Ela me encarou, e por um momento, todo o mistério e medo se dissiparam. Suas mãos subiram ao meu pescoço, e seus lábios encontraram os meus num beijo desesperado, marcado por urgência e paixão. As paredes úmidas das catacumbas se tornaram testemunhas silenciosas de nossa entrega renovada, enquanto eu provava que meu amor era único, não um eco de um passado em ruínas.
No entanto, mesmo enquanto a puxava para mais perto, sentia a presença de Sergei — um vulto invisível a observar. Apesar dos beijos, o suspense não se quebrava: o passado sussurrava promessas de vingança, e eu sabia que nossa batalha apenas começava.
Foi quando ouvi um sutil ruído de metal contra metal, longe — ou talvez bem atrás de mim. O riso suave de Sergei ecoou no corredor, como um aviso:
— Bravo, CEO Volkov. Mas cuidado para não usar a mesma estratégia da outra vez.
O eco daquela voz fria reverberou pelos túneis, e senti o pavor retornar. Segurei Olivia mais firme, o corpo tenso, pronto para lutar. A fragilidade do amor e a escuridão da vingança se entrelaçavam no silêncio subterrâneo.

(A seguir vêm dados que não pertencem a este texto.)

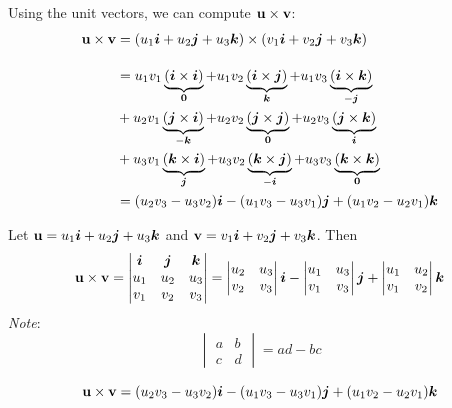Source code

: \documentclass[../mathNotesPreamble]{subfiles}
\begin{document}
  \noindent
  Using the unit vectors, we can compute ${\mathbf{u}}\times{\mathbf{v}}$:
  \begin{align*}
    {\mathbf{u}}\times{\mathbf{v}}&= {\left(u_1{\bm{i}}+u_2{\bm{j}}+u_3{\bm{k}}\right)}\times{\left(v_1{\bm{i}}+v_2{\bm{j}}+v_3{\bm{k}}\right)}\\[0.75\baselineskip]
      &=u_1v_1\underbrace{{\left({\bm{i}}\times{\bm{i}}\right)}}_{\mathbf{0}}
       +u_1v_2\underbrace{{\left({\bm{i}}\times{\bm{j}}\right)}}_{{\bm{k}}}
       +u_1v_3\underbrace{{\left({\bm{i}}\times{\bm{k}}\right)}}_{-{\bm{j}}}\\
      &+u_2v_1\underbrace{{\left({\bm{j}}\times{\bm{i}}\right)}}_{-{\bm{k}}}
       +u_2v_2\underbrace{{\left({\bm{j}}\times{\bm{j}}\right)}}_{\mathbf{0}}
       +u_2v_3\underbrace{{\left({\bm{j}}\times{\bm{k}}\right)}}_{{\bm{i}}}\\
      &+u_3v_1\underbrace{{\left({\bm{k}}\times{\bm{i}}\right)}}_{{\bm{j}}}
       +u_3v_2\underbrace{{\left({\bm{k}}\times{\bm{j}}\right)}}_{-{\bm{i}}}
       +u_3v_3\underbrace{{\left({\bm{k}}\times{\bm{k}}\right)}}_{\mathbf{0}}\\
      &={\left(u_2v_3-u_3v_2\right)}{\bm{i}}
       -{\left(u_1v_3-u_3v_1\right)}{\bm{j}}
       +{\left(u_1v_2-u_2v_1\right)}{\bm{k}}
  \end{align*}
  \pagebreak

  \begin{thmBox*}
    Let ${\mathbf{u}}=u_1{\bm{i}}+u_2{\bm{j}}+u_3{\bm{k}}$ and ${\mathbf{v}}=v_1{\bm{i}}+v_2{\bm{j}}+v_3{\bm{k}}$. Then
    \[{\mathbf{u}}\times{\mathbf{v}}=
      \begin{vmatrix}
        {\bm{i}}& {\bm{j}}& {\bm{k}}\\
        u_1& u_2& u_3\\
        v_1& v_2& v_3
      \end{vmatrix}
      =\begin{vmatrix}
        u_2& u_3\\
        v_2& v_3
      \end{vmatrix}{\bm{i}}
      -\begin{vmatrix}
        u_1& u_3\\
        v_1& v_3
      \end{vmatrix}{\bm{j}}
      +\begin{vmatrix}
        u_1& u_2\\
        v_1& v_2
      \end{vmatrix}{\bm{k}}
    \]
    \textit{Note}:
      \[
      \begin{vmatrix}
        a&b\\c&d
      \end{vmatrix}
      =ad-bc
      \]
  \end{thmBox*}

  \[{\mathbf{u}}\times{\mathbf{v}}={\left(u_2v_3-u_3v_2\right)}{\bm{i}}
       -{\left(u_1v_3-u_3v_1\right)}{\bm{j}}
       +{\left(u_1v_2-u_2v_1\right)}{\bm{k}}\]
  
\end{document}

E ali, entre sombras e reflexos, entendi que este “espelho” que eu enfrentava era duplo: refletia Liandra e também o medo de me perder novamente. O caminho de volta à luz seria traiçoeiro, mas eu a protegeria — não como um senhor, mas como um homem errante em busca de redenção.
Enquanto a pegava pelo braço e saíamos das catacumbas, o último lampejo do riso de Sergei ecoou, carregado de desdém:
— Até breve, CEO Volkov. Até breve.
E, mesmo ressoando longe, suas palavras soavam como uma sentença: o jogo estava apenas começando.